[[ DATA RECORDS, beginning ]]

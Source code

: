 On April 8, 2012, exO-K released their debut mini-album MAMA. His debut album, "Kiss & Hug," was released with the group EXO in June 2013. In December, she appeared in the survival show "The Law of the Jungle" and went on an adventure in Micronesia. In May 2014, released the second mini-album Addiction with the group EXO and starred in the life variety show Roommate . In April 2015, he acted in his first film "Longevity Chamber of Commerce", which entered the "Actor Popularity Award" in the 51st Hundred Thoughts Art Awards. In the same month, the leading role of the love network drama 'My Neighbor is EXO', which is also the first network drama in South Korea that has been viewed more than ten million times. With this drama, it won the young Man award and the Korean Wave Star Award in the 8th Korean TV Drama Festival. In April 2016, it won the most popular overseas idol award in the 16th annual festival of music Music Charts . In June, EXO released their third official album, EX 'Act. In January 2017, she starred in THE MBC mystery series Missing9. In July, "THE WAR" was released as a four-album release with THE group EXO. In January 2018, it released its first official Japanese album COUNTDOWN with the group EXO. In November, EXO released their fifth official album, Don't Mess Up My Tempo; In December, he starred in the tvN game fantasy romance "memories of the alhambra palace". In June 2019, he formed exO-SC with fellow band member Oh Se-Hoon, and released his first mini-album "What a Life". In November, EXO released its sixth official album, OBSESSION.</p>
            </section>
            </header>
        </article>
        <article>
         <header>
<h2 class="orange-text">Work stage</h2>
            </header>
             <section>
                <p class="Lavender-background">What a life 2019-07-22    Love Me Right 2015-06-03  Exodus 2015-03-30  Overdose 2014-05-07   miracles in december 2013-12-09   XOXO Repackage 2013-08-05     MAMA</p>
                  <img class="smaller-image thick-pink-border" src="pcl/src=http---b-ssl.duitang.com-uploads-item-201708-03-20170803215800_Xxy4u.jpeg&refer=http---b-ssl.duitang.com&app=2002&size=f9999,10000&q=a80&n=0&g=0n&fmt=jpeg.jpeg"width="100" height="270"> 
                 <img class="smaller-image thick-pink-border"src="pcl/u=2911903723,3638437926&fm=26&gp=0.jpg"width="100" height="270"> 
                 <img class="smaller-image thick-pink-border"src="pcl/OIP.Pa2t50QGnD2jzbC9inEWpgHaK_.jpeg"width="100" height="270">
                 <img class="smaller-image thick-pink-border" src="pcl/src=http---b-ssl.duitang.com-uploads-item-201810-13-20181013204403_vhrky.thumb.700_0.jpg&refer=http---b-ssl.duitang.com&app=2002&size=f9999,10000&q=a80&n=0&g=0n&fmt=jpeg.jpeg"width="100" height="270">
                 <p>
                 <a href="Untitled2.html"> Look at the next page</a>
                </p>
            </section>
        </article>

[[ DATA RECORDS, end ]]

EXERCISE PROMPT: An exact retyping of the full listing is required.

ANSWER SPACE:
Source code

: On April 8, 2012, exO-K released their debut mini-album MAMA. His debut album, "Kiss & Hug," was released with the group EXO in June 2013. In December, she appeared in the survival show "The Law of the Jungle" and went on an adventure in Micronesia. In May 2014, released the second mini-album Addiction with the group EXO and starred in the life variety show Roommate . In April 2015, he acted in his first film "Longevity Chamber of Commerce", which entered the "Actor Popularity Award" in the 51st Hundred Thoughts Art Awards. In the same month, the leading role of the love network drama 'My Neighbor is EXO', which is also the first network drama in South Korea that has been viewed more than ten million times. With this drama, it won the young Man award and the Korean Wave Star Award in the 8th Korean TV Drama Festival. In April 2016, it won the most popular overseas idol award in the 16th annual festival of music Music Charts . In June, EXO released their third official album, EX 'Act. In January 2017, she starred in THE MBC mystery series Missing9. In July, "THE WAR" was released as a four-album release with THE group EXO. In January 2018, it released its first official Japanese album COUNTDOWN with the group EXO. In November, EXO released their fifth official album, Don't Mess Up My Tempo; In December, he starred in the tvN game fantasy romance "memories of the alhambra palace". In June 2019, he formed exO-SC with fellow band member Oh Se-Hoon, and released his first mini-album "What a Life". In November, EXO released its sixth official album, OBSESSION.</p>
            </section>
            </header>
        </article>
        <article>
         <header>
<h2 class="orange-text">Work stage</h2>
            </header>
             <section>
                <p class="Lavender-background">What a life 2019-07-22    Love Me Right 2015-06-03  Exodus 2015-03-30  Overdose 2014-05-07   miracles in december 2013-12-09   XOXO Repackage 2013-08-05     MAMA</p>
                  <img class="smaller-image thick-pink-border" src="pcl/src=http---b-ssl.duitang.com-uploads-item-201708-03-20170803215800_Xxy4u.jpeg&refer=http---b-ssl.duitang.com&app=2002&size=f9999,10000&q=a80&n=0&g=0n&fmt=jpeg.jpeg"width="100" height="270"> 
                 <img class="smaller-image thick-pink-border"src="pcl/u=2911903723,3638437926&fm=26&gp=0.jpg"width="100" height="270"> 
                 <img class="smaller-image thick-pink-border"src="pcl/OIP.Pa2t50QGnD2jzbC9inEWpgHaK_.jpeg"width="100" height="270">
                 <img class="smaller-image thick-pink-border" src="pcl/src=http---b-ssl.duitang.com-uploads-item-201810-13-20181013204403_vhrky.thumb.700_0.jpg&refer=http---b-ssl.duitang.com&app=2002&size=f9999,10000&q=a80&n=0&g=0n&fmt=jpeg.jpeg"width="100" height="270">
                 <p>
                 <a href="Untitled2.html"> Look at the next page</a>
                </p>
            </section>
        </article>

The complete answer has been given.